BALTIMORE, – As state lawmakers gear up for another debate about offshore wind power in 2012, Maryland Senator Catherine Pugh of Baltimore City heard vocal support for the issue from dozens of her constituents and an array of local Baltimore organizations and businesses at this evening’s town hall forum at Saint Mark’s Church.
“Offshore wind offers Baltimoreans and Marylanders local, clean energy for years to come, improved public health, and jobs both in constructing and maintaining the wind turbines,” said Ewa Krason, Field Organizer for Environment Maryland, one of the groups who organized the event.
This town hall comes just a few weeks before the start of the 2012 General Assembly session in which Gov. Martin O’Malley will promote a bill to tap the power of wind blowing off Maryland’s Atlantic coast. Senator Pugh (D) sits on the Senate Finance Committee which will review this legislation.
Senator Pugh was joined by her colleague in the House of Delegates, Del. Barbara Robinson, and a variety of panelists who spoke about job creation, health benefits and climate change reduction that offshore wind power can provide.
“All of Maryland must benefit from offshore wind development,” said Joe Gaskins, CEO of the Economic Development and Training Institute. “In the Baltimore area alone, there are over 200 businesses, many minority-owned that could potentially participate in the supply chain process.”
Gaskins was joined by Ross Tyler of the Business Coalition for Maryland Offshore Wind and Rod Easter, President of the Baltimore Building and Construction Trades Council, who also highlighted the economic benefits of offshore wind power.
With the Persian Gulf of wind power just off our coast, this new American industry will take off whether Maryland is on board or not. After losing 85,000 manufacturing jobs since 1990, Maryland workers cannot afford to see this serious jobs plan disappear according the coalition Marylanders for Offshore Wind that Environment Maryland is a part of. One moderate sized offshore wind park would create 2400 jobs, and there are over 1000 Maryland businesses, employing over 30,000 workers, that could participate in offshore wind development.

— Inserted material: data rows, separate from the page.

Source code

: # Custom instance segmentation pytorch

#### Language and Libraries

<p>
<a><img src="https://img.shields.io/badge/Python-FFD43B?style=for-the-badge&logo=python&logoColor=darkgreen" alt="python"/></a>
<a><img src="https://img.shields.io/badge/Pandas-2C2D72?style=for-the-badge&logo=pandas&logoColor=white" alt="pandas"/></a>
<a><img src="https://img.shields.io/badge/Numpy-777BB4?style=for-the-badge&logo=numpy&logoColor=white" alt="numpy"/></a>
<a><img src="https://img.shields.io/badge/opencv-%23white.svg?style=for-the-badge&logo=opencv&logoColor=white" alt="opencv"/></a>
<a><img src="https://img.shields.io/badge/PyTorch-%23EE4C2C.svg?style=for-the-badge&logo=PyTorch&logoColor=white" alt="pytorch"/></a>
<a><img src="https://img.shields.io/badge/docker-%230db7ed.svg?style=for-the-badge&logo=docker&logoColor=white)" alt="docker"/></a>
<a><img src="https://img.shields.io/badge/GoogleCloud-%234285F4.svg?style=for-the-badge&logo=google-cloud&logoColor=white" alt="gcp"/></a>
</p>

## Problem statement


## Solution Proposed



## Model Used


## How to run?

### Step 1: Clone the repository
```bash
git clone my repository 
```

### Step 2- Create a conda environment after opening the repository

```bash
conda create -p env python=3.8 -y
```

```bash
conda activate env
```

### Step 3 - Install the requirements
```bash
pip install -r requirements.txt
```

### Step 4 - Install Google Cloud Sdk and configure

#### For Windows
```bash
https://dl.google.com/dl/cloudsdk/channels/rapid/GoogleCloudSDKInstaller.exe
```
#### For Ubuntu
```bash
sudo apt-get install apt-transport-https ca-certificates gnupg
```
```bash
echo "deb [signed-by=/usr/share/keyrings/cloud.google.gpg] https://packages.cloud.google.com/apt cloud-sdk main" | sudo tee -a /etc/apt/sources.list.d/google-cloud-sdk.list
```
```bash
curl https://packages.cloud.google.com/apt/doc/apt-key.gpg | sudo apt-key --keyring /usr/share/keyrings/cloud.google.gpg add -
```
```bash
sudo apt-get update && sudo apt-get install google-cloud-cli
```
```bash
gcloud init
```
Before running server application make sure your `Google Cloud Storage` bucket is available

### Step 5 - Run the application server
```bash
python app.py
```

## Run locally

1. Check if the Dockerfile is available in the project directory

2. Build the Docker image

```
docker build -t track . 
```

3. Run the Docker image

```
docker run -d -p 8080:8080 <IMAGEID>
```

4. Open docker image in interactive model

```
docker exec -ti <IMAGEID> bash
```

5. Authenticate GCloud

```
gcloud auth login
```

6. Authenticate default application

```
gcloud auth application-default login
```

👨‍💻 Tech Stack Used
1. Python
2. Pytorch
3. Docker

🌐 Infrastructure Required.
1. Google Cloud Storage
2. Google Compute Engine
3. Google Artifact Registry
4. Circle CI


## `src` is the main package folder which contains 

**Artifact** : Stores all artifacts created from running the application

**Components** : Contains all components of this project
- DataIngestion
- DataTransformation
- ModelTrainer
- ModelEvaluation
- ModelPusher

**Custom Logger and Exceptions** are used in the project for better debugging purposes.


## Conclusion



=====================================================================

Christine D. Keels, a 30-year Baltimore resident with severe asthma, spoke emotionally about her yearly hospitalizations and complications from asthma over the last decade and highlighted the importance of Maryland moving toward a clean energy future.

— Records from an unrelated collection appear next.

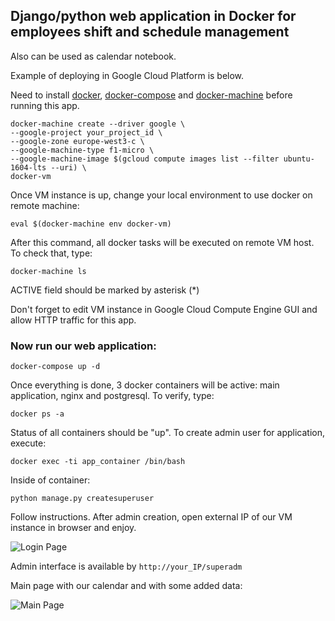 ## Django/python web application in Docker for employees shift and schedule management
Also can be used as calendar notebook. 

Example of deploying in Google Cloud Platform is below.

Need to install [docker](https://docs.docker.com/install/), 
[docker-compose](https://docs.docker.com/compose/install/) 
and [docker-machine](https://docs.docker.com/machine/install-machine/) before running this app.

```
docker-machine create --driver google \
--google-project your_project_id \
--google-zone europe-west3-c \
--google-machine-type f1-micro \
--google-machine-image $(gcloud compute images list --filter ubuntu-1604-lts --uri) \
docker-vm
```
Once VM instance is up, change your local environment to use docker on remote machine:

```eval $(docker-machine env docker-vm)```

After this command, all docker tasks will be executed on remote VM host. To check that, type:

```docker-machine ls```

ACTIVE field should be marked by asterisk (*)

Don't forget to edit VM instance in Google Cloud Compute Engine GUI and allow HTTP traffic for this app.

### Now run our web application:

```docker-compose up -d```

Once everything is done, 3 docker containers will be active: main application, nginx and postgresql. To verify, type:

```docker ps -a```

Status of all containers should be "up". To create admin user for application, execute:

```docker exec -ti app_container /bin/bash```

Inside of container:

```python manage.py createsuperuser```

Follow instructions. After admin creation, open external IP of our VM instance in browser and enjoy.

![Login Page](images_for_readme/loginpage.PNG)

Admin interface is available by ```http://your_IP/superadm```

Main page with our calendar and with some added data:

![Main Page](images_for_readme/main.PNG)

“I remember pictures of windmills as a child and always felt that it meant clean air and healthy living” Keels said. “As an adult Baltimore resident with asthma, I want the same clean air I dreamed of as child” she added.

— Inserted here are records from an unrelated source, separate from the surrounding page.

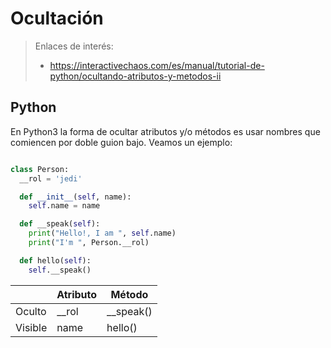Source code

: 
# Ocultación

> Enlaces de interés:
> * https://interactivechaos.com/es/manual/tutorial-de-python/ocultando-atributos-y-metodos-ii

## Python

En Python3 la forma de ocultar atributos y/o métodos es usar nombres que comiencen por doble guion bajo. Veamos un ejemplo:

```python

class Person:
  __rol = 'jedi'

  def __init__(self, name):
    self.name = name

  def __speak(self):
    print("Hello!, I am ", self.name)
    print("I'm ", Person.__rol)

  def hello(self):
    self.__speak()
```

|         | Atributo | Método    |
| ------- | -------- | --------- |
| Oculto  | __rol    | __speak() |
| Visible | name     | hello()   |
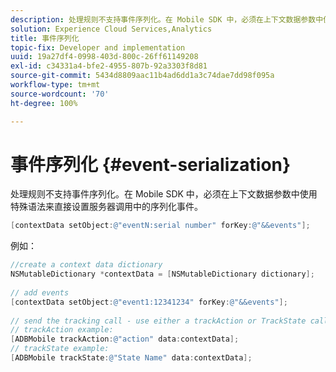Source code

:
 ```yaml
---
description: 处理规则不支持事件序列化。在 Mobile SDK 中，必须在上下文数据参数中使用特殊语法来直接设置服务器调用中的序列化事件。
solution: Experience Cloud Services,Analytics
title: 事件序列化
topic-fix: Developer and implementation
uuid: 19a27df4-0998-403d-800c-26ff61149208
exl-id: c34331a4-bfe2-4955-807b-92a3303f8d81
source-git-commit: 5434d8809aac11b4ad6dd1a3c74dae7dd98f095a
workflow-type: tm+mt
source-wordcount: '70'
ht-degree: 100%

---
```


# 事件序列化 {#event-serialization}

处理规则不支持事件序列化。在 Mobile SDK 中，必须在上下文数据参数中使用特殊语法来直接设置服务器调用中的序列化事件。

```objective-c
[contextData setObject:@"eventN:serial number" forKey:@"&&events"];
```

例如：

```objective-c
//create a context data dictionary 
NSMutableDictionary *contextData = [NSMutableDictionary dictionary]; 
 
// add events 
[contextData setObject:@"event1:12341234" forKey:@"&&events"]; 
 
// send the tracking call - use either a trackAction or TrackState call. 
// trackAction example: 
[ADBMobile trackAction:@"action" data:contextData]; 
// trackState example: 
[ADBMobile trackState:@"State Name" data:contextData]; 
```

Katie Huffling from Alliance of Nurses for Healthy Environments and the University Of Maryland School Of Nursing also spoke about the health benefits of offshore wind energy stating that “changing to offshore wind power can reduce the public health impacts of air pollution and help make it easier for kids with asthma to stay out of the ER.”
With offshore wind, Maryland families will save over $4 billion over 25 years by preventing premature deaths. Marylanders cannot afford to continue paying higher medical bills for asthma attacks, emergency room visits, and lung disease.
Maryland cannot meet its statutory clean energy standards without offshore wind power. The state’s renewable electricity standard and the carbon reduction standard are required by historic acts of the General Assembly. Offshore wind energy will help to meet these responsibilities.
“Offshore wind works for Marylanders. Offshore wind works for ratepayers, workers, our health, our climate, and our national security. We cannot afford to miss the many, many benefits that offshore wind development will bring to Maryland,” said Tommy Landers, Campaign Director for Environment Maryland.